Transforming Data

Polymatheia provides a simple language for transforming one record structure into another. The primary use for this is to map the nested record structure provided by most archives into the flat structure needed for outputting to CSV or Pandas for further processing.

Basic transformations

The transformations use tuples, similar to the way the filtering works. The following basic transforms are supported:

  • ('copy', target, source): copy the value identified by the dotted path source to the location specified by the dotted path target.

  • ('static', target, value): set the static value at the location specified by the dotted path target.

  • ('fill', target, value): set the static value at the location specified by the dotted path target IF there is no pre-existing value at the dotted path target or if that value is None.

  • ('join', target, joiner, source1, source2, ...): join together the values identified by the dotted paths source1, source2, … using the string joiner and set it at the location specified by the dotted path target.

  • ('custom', target, function): call the function function with the record as the parameter and store the returned value at the location specified by the dotted path target.

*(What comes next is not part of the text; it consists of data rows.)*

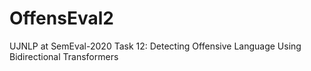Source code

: # OffensEval2

UJNLP at SemEval-2020 Task 12: Detecting Offensive Language Using Bidirectional Transformers

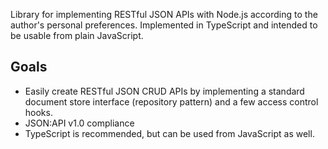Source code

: Library for implementing RESTful JSON APIs with Node.js according to the author's personal preferences. Implemented in TypeScript and intended to be usable from plain JavaScript.

## Goals

* Easily create RESTful JSON CRUD APIs by implementing a standard document store interface (repository pattern) and a few access control hooks.
* JSON:API v1.0 compliance
* TypeScript is recommended, but can be used from JavaScript as well.
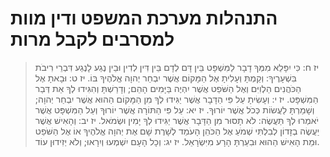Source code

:# התנהלות מערכת המשפט ודין מוות למסרבים לקבל מרות

> יז ח: כִּי יִפָּלֵא מִמְּךָ דָבָר לַמִּשְׁפָּט בֵּין דָּם לְדָם בֵּין דִּין לְדִין וּבֵין נֶגַע לָנֶגַע דִּבְרֵי רִיבֹת בִּשְׁעָרֶיךָ:  וְקַמְתָּ וְעָלִיתָ אֶל הַמָּקוֹם אֲשֶׁר יִבְחַר יְהוָה אֱלֹהֶיךָ בּוֹ.
> יז ט: וּבָאתָ אֶל הַכֹּהֲנִים הַלְוִיִּם וְאֶל הַשֹּׁפֵט אֲשֶׁר יִהְיֶה בַּיָּמִים הָהֵם; וְדָרַשְׁתָּ וְהִגִּידוּ לְךָ אֵת דְּבַר הַמִּשְׁפָּט.
> יז י: וְעָשִׂיתָ עַל פִּי הַדָּבָר אֲשֶׁר יַגִּידוּ לְךָ מִן הַמָּקוֹם הַהוּא אֲשֶׁר יִבְחַר יְהוָה; וְשָׁמַרְתָּ לַעֲשׂוֹת כְּכֹל אֲשֶׁר יוֹרוּךָ.
> יז יא: עַל פִּי הַתּוֹרָה אֲשֶׁר יוֹרוּךָ וְעַל הַמִּשְׁפָּט אֲשֶׁר יֹאמְרוּ לְךָ תַּעֲשֶׂה:  לֹא תָסוּר מִן הַדָּבָר אֲשֶׁר יַגִּידוּ לְךָ יָמִין וּשְׂמֹאל.
> יז יב: וְהָאִישׁ אֲשֶׁר יַעֲשֶׂה בְזָדוֹן לְבִלְתִּי שְׁמֹעַ אֶל הַכֹּהֵן הָעֹמֵד לְשָׁרֶת שָׁם אֶת יְהוָה אֱלֹהֶיךָ אוֹ אֶל הַשֹּׁפֵט וּמֵת הָאִישׁ הַהוּא וּבִעַרְתָּ הָרָע מִיִּשְׂרָאֵל.
> יז יג: וְכָל הָעָם יִשְׁמְעוּ וְיִרָאוּ; וְלֹא יְזִידוּן עוֹד.
 

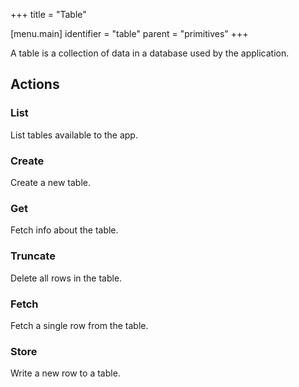 +++
title = "Table"

[menu.main]
identifier = "table"
parent = "primitives"
+++

A table is a collection of data in a database used by the application.

## Actions

### List

List tables available to the app.

### Create

Create a new table.

### Get

Fetch info about the table.

### Truncate

Delete all rows in the table.

### Fetch

Fetch a single row from the table.

### Store

Write a new row to a table.


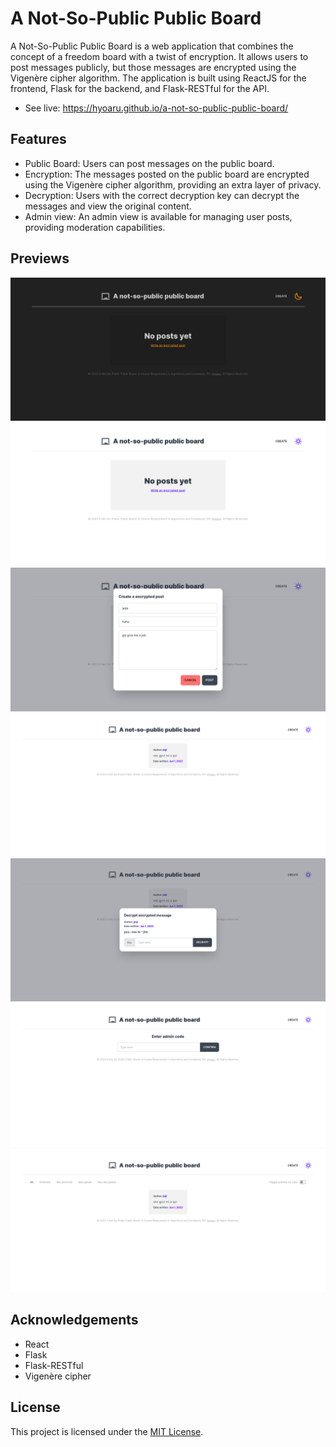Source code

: # A Not-So-Public Public Board
A Not-So-Public Public Board is a web application that combines the concept of a freedom board with a twist of encryption. It allows users to post messages publicly, but those messages are encrypted using the Vigenère cipher algorithm. The application is built using ReactJS for the frontend, Flask for the backend, and Flask-RESTful for the API.
* See live: https://hyoaru.github.io/a-not-so-public-public-board/

## Features
* Public Board: Users can post messages on the public board.
* Encryption: The messages posted on the public board are encrypted using the Vigenère cipher algorithm, providing an extra layer of privacy.
* Decryption: Users with the correct decryption key can decrypt the messages and view the original content.
* Admin view: An admin view is available for managing user posts, providing moderation capabilities.

## Previews
![](previews/2.png)
![](previews/1.png)
![](previews/3.png)
![](previews/4.png)
![](previews/5.png)
![](previews/6.png)
![](previews/7.png)

## Acknowledgements
* React
* Flask
* Flask-RESTful
* Vigenère cipher

## License
This project is licensed under the [MIT License](LICENSE).
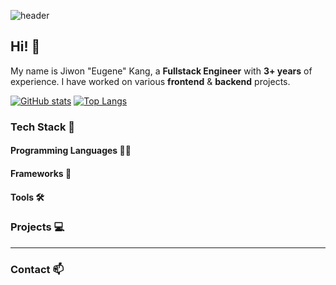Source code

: ![header](https://capsule-render.vercel.app/api?theme=rect&color=gradient&customColorList=0,2,3&text=Jiwon%20'Eugene'%20Kang's%20Github&fontSize=30)

## Hi! 👋
My name is Jiwon "Eugene" Kang, a **Fullstack Engineer** with **3+ years** of experience. I have worked on various **frontend** & **backend** projects.

[![GitHub stats](https://github-readme-stats.vercel.app/api?username=eug2ne&theme=cobalt)](https://github.com/eug2ne/github-readme-stats)
[![Top Langs](https://github-readme-stats.vercel.app/api/top-langs/?username=eug2ne&layout=compact&langs_count=7)](https://github.com/eug2ne/github-readme-stats)

### Tech Stack 👾
#### Programming Languages ✍🏻


#### Frameworks 🧩


#### Tools 🛠


### Projects 💻

---

### Contact 📫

The following code copies the first value from the dcLanguage field in the source record into a lang field in the result record:

from polymatheia.data.reader import LocalReader
from polymatheia.transform import RecordsTransform

reader = LocalReader('europeana_json')
mapping = ('copy', 'lang', 'dcLanguage[0]')
transformed = RecordsTransform(reader, mapping)
for record in transformed:
    print(record)

Joining values

To join values from different source fields use the following code:

from polymatheia.data.reader import LocalReader
from polymatheia.filter import RecordsFilter
from polymatheia.transform import RecordsTransform

reader = LocalReader('europeana_json')
filtered = RecordsFilter(reader, ('and', ('exists', ['edmPlaceLatitude']), ('exists', ['edmPlaceLongitude'])))
mapping = ('join', 'lat_lon', ',', 'edmPlaceLatitude[0]', 'edmPlaceLongitude[0]')
transformed = RecordsTransform(filtered, mapping)
for record in transformed:
    print(record)

Custom transformations

The custom transformation allows for custom transformation defined either via lambda functions or full functions:

mapping = ('custom', 'title_tokens', lambda record: len(record.title[0].split()))
transformed = RecordsTransform(reader, mapping)
for record in transformed:
    print(record)

The transformation function must take a single parameter, which is the source record, and return a single value.

Complex transformations

Two types of complex transformations are provided by Polymatheia. Parallel transformations result in output records that have more than one field, while sequential transformations allow for transformations to be run in sequence.

Parallel transformations

Parallel transformations make it possible to create transformed records that have multiple fields:

from polymatheia.data.reader import LocalReader
from polymatheia.filter import RecordsFilter
from polymatheia.transform import RecordsTransform

reader = LocalReader('europeana_json')
filtered = RecordsFilter(reader, ('and', ('exists', ['edmPlaceLatitude']), ('exists', ['edmPlaceLongitude'])))
mapping = ('parallel', ('copy', 'id', 'id'),
                       ('copy', 'lang', 'dcLanguage[0]'),
                       ('join', 'lat_lon', ',', 'edmPlaceLatitude[0]', 'edmPlaceLongitude[0]'),
                       ('custom', 'title_tokens', lambda record: len(record.title[0].split())))
transformed = RecordsTransform(filtered, mapping)
for record in transformed:
    print(record)

Sequential transformations

The most common sequential transformation is to use a copy transformation to copy a value, followed by a fill transformation to set an explicit “missing” value:

from polymatheia.data.reader import LocalReader
from polymatheia.filter import RecordsFilter
from polymatheia.transform import RecordsTransform

reader = LocalReader('europeana_json')
mapping = ('sequence', ('copy', 'lang', 'dcLanguage[0]'),
                       ('fill', 'lang', 'NA'))
transformed = RecordsTransform(reader, mapping)
for record in transformed:
    print(record)

This works because the copy transformation sets the result value to None, if there is no value at the dotted path in the source record. These None values are then filled using the fill transformation.

Complete example

Here is an more complete example combining parallell and sequential transformations:

from polymatheia.data.reader import LocalReader
from polymatheia.filter import RecordsFilter
from polymatheia.transform import RecordsTransform

reader = LocalReader('europeana_json')
filtered = RecordsFilter(reader, ('and', ('exists', ['edmPlaceLatitude']), ('exists', ['edmPlaceLongitude'])))
mapping = ('parallel', ('copy', 'id', 'id'),
                       ('sequence', ('copy', 'lang', 'dcLanguage[0]'),
                                    ('fill', 'lang', 'NA')),
                       ('join', 'lat_lon', ',', 'edmPlaceLatitude[0]', 'edmPlaceLongitude[0]'),
                       ('custom', 'title_tokens', lambda record: len(record.title[0].split())))
transformed = RecordsTransform(filtered, mapping)
for record in transformed:
    print(record)